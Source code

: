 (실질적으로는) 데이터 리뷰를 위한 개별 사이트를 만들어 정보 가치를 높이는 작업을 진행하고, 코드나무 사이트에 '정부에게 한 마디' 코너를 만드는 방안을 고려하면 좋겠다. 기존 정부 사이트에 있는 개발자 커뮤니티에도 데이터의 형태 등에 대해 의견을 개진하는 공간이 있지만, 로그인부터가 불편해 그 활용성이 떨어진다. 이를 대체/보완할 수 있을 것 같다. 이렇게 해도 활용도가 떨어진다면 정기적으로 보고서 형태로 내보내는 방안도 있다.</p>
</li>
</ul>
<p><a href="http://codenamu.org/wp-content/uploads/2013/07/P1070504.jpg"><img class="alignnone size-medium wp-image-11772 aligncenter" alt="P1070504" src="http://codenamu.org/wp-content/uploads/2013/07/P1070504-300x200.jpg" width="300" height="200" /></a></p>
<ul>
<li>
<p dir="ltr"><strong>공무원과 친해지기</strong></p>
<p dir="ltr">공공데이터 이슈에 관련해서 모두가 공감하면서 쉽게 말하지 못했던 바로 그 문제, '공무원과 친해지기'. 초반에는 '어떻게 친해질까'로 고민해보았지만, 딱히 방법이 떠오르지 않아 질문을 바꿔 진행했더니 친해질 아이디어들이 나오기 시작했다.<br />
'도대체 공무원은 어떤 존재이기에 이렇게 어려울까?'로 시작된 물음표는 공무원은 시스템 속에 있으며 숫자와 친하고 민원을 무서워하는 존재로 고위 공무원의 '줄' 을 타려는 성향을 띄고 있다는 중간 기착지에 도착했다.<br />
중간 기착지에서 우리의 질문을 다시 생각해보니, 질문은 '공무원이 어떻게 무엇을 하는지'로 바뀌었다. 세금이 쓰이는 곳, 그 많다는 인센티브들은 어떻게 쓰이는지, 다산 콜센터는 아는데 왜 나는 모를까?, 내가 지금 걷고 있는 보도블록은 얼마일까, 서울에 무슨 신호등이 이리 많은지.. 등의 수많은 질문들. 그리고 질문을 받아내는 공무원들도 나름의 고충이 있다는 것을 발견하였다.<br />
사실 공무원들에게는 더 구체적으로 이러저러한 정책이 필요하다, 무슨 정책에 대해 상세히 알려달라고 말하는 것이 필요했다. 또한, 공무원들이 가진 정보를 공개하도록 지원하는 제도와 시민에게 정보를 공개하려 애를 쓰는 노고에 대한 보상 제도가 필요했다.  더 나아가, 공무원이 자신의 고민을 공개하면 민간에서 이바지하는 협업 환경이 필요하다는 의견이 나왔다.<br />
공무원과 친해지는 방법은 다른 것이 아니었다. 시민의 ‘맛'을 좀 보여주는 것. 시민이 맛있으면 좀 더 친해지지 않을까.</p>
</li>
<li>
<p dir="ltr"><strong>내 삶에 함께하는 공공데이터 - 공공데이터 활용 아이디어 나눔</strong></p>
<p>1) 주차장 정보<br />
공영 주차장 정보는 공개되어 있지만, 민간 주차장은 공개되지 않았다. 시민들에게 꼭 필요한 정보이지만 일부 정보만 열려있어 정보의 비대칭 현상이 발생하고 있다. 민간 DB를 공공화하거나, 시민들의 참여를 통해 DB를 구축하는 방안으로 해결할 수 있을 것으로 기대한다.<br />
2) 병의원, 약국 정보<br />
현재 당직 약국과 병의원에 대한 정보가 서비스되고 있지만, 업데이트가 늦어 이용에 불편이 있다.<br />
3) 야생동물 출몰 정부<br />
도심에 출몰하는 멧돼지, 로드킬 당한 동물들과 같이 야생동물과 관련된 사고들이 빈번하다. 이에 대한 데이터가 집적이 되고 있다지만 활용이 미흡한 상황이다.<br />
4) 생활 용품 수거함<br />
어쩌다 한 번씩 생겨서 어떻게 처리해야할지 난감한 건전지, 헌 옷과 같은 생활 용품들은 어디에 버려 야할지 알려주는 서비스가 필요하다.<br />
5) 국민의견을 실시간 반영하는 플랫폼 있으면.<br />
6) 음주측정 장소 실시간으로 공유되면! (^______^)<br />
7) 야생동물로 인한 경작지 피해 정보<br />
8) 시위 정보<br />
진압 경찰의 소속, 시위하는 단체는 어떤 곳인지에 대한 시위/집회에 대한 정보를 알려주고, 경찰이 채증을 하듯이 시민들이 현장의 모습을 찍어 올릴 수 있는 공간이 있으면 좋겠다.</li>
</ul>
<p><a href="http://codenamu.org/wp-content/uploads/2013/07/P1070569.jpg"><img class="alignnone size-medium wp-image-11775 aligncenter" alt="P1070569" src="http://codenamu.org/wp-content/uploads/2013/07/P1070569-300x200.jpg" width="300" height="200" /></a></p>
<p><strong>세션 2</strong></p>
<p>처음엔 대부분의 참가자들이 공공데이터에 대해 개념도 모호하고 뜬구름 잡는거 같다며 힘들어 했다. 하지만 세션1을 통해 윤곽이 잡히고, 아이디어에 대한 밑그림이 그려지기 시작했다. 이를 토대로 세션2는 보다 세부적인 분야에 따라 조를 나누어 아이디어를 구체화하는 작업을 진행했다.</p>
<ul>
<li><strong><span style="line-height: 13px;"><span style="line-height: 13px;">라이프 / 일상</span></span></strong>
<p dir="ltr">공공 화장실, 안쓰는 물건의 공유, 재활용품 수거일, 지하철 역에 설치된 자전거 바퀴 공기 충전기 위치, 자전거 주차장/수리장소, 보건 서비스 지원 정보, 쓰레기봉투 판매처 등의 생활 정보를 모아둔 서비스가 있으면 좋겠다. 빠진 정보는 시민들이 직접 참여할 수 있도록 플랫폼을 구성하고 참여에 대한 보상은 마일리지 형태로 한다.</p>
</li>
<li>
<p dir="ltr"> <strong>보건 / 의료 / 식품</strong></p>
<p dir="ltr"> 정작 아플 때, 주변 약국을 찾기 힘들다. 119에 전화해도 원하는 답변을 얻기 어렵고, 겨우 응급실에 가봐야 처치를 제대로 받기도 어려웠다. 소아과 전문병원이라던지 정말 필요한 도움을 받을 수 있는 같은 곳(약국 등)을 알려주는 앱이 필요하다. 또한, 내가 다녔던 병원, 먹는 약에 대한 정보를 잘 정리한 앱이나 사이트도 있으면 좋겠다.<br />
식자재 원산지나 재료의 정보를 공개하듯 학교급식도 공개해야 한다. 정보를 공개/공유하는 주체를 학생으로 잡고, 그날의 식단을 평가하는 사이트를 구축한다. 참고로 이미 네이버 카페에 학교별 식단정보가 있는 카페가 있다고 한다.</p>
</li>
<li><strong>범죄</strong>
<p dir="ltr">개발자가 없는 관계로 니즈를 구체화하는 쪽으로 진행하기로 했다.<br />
_ _ _ _ _ _ _
*Exercise description*.
Which lines above hold the word "서비스가"? Copy each of them.

*Completed exercise*.
어쩌다 한 번씩 생겨서 어떻게 처리해야할지 난감한 건전지, 헌 옷과 같은 생활 용품들은 어디에 버려 야할지 알려주는 서비스가 필요하다.<br />
<p dir="ltr">공공 화장실, 안쓰는 물건의 공유, 재활용품 수거일, 지하철 역에 설치된 자전거 바퀴 공기 충전기 위치, 자전거 주차장/수리장소, 보건 서비스 지원 정보, 쓰레기봉투 판매처 등의 생활 정보를 모아둔 서비스가 있으면 좋겠다. 빠진 정보는 시민들이 직접 참여할 수 있도록 플랫폼을 구성하고 참여에 대한 보상은 마일리지 형태로 한다.</p>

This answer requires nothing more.